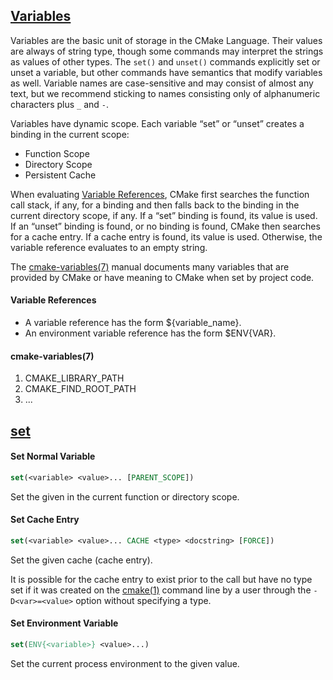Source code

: ## [Variables](https://cmake.org/cmake/help/v3.10/manual/cmake-language.7.html#variables)

Variables are the basic unit of storage in the CMake Language. Their values are always of string type, though some commands may interpret the strings as values of other types. The `set()` and `unset()` commands explicitly set or unset a variable, but other commands have semantics that modify variables as well. Variable names are case-sensitive and may consist of almost any text, but we recommend sticking to names consisting only of alphanumeric characters plus `_` and `-`.

Variables have dynamic scope. Each variable “set” or “unset” creates a binding in the current scope:

- Function Scope
- Directory Scope
- Persistent Cache
  
When evaluating [Variable References](https://cmake.org/cmake/help/v3.10/manual/cmake-language.7.html#variable-references), CMake first searches the function call stack, if any, for a binding and then falls back to the binding in the current directory scope, if any. If a “set” binding is found, its value is used. If an “unset” binding is found, or no binding is found, CMake then searches for a cache entry. If a cache entry is found, its value is used. Otherwise, the variable reference evaluates to an empty string.

The [cmake-variables(7)](https://cmake.org/cmake/help/v3.10/manual/cmake-variables.7.html#manual:cmake-variables(7)) manual documents many variables that are provided by CMake or have meaning to CMake when set by project code.

#### Variable References

- A variable reference has the form ${variable_name}.
- An environment variable reference has the form $ENV{VAR}.

#### cmake-variables(7)

1. CMAKE_LIBRARY_PATH
2. CMAKE_FIND_ROOT_PATH
3. ...

## [set](https://cmake.org/cmake/help/v3.10/command/set.html)

#### Set Normal Variable

```cmake
set(<variable> <value>... [PARENT_SCOPE])
```

Set the given <variable> in the current function or directory scope.

#### Set Cache Entry

```cmake
set(<variable> <value>... CACHE <type> <docstring> [FORCE])
```

Set the given cache <variable> (cache entry).

It is possible for the cache entry to exist prior to the call but have no type set if it was created on the [cmake(1)](https://cmake.org/cmake/help/v3.10/manual/cmake.1.html#manual:cmake(1)) command line by a user through the `-D<var>=<value>` option without specifying a type.

#### Set Environment Variable

```cmake
set(ENV{<variable>} <value>...)
```

Set the current process environment <variable> to the given value.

---+---

### [Exercise goal]
Everything from the line containing "- An environment" to the last line of the entries above should be quoted exactly, and only that.

### [Task response]
- An environment variable reference has the form $ENV{VAR}.

#### cmake-variables(7)

1. CMAKE_LIBRARY_PATH
2. CMAKE_FIND_ROOT_PATH
3. ...

## [set](https://cmake.org/cmake/help/v3.10/command/set.html)

#### Set Normal Variable

```cmake
set(<variable> <value>... [PARENT_SCOPE])
```

Set the given <variable> in the current function or directory scope.

#### Set Cache Entry

```cmake
set(<variable> <value>... CACHE <type> <docstring> [FORCE])
```

Set the given cache <variable> (cache entry).

It is possible for the cache entry to exist prior to the call but have no type set if it was created on the [cmake(1)](https://cmake.org/cmake/help/v3.10/manual/cmake.1.html#manual:cmake(1)) command line by a user through the `-D<var>=<value>` option without specifying a type.

#### Set Environment Variable

```cmake
set(ENV{<variable>} <value>...)
```

Set the current process environment <variable> to the given value.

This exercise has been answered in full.